# Does anyone else have a Mamas & Papas Morph Carrier? Recalled?



## Sarahwoo

I also posted this in Baby Club but I though I should post in here too in case anyone else has this carrrier . . . . 

I just wondered if anyone else has a Mamas & Papas Morph?

We bought one when Oliver was small and ended up taking it back a few weeks later because one of the fasteners broke while he was in it We took it back to store and the manager was absolutley awful, really, really rude and unhelpful, and we ended up dealing with customer services who agreed to take it back and refund us, after a few hours wasted in store and goodness knows how long spent on the phone.

So this was all a few months ago now . . . but this week we were sent another harness. There was a letter with it saying that they have discovered that the weight they will take is 12kg and not 15kg, so they are replacing the harnesses as they weights printed on them are wrong. They have also changed the fastener design (the one that broke on our sling - we argued at the time that it was a design fault). They also ask us to return the original harness but obviously we can't do that as they already have it.
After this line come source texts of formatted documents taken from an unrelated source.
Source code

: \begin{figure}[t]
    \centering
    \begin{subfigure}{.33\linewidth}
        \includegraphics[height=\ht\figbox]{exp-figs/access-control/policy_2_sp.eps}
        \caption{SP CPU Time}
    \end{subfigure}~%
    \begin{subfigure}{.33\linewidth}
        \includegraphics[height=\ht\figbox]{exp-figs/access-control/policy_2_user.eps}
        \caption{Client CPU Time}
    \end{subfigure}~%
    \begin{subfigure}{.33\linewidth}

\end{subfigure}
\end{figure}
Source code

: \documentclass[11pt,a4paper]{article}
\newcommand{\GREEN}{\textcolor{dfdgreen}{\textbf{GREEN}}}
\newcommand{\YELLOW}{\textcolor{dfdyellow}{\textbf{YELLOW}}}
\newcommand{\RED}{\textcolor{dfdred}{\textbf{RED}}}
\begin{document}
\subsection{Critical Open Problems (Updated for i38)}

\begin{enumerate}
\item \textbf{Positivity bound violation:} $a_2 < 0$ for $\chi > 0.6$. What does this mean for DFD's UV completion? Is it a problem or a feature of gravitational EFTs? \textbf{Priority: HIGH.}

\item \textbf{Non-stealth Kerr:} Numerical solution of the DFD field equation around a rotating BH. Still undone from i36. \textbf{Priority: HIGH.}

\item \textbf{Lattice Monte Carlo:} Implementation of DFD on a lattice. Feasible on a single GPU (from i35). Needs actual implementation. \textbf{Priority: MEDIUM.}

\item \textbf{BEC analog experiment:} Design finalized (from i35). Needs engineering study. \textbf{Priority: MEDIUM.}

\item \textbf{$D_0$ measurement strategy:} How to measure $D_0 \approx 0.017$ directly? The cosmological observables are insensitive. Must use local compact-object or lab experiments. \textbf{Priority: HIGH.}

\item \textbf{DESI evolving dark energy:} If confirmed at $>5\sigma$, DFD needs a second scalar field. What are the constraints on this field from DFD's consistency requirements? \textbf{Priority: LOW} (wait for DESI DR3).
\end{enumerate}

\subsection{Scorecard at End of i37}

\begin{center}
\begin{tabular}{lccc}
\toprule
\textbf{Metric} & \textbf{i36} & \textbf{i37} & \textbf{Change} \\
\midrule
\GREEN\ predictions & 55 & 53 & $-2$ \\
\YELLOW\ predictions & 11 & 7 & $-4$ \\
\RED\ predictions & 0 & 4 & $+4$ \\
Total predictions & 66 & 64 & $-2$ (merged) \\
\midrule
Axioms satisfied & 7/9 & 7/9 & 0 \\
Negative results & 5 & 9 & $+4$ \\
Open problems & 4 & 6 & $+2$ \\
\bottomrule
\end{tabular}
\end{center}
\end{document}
So I just wondered if anyone else had had issues with their Morph? And obviously if you've bought one and not had a new harness sent I would contact M&P's right away.


----------



## lindum

Avoid this product - looks great but it is hugely expensive and impractical - the liner doesn't properly fit the carrier, and even worse after just 1 hours use the edge cut into our baby's thighs. Dealing with M and P is a nightmare as they pass you on to someone in head office who will not admit there is an issue. Finally just putting the thing on requires at least seven different clips to be clipped and some are very tight - takes forever. If you see one - looks great but pass on by


----------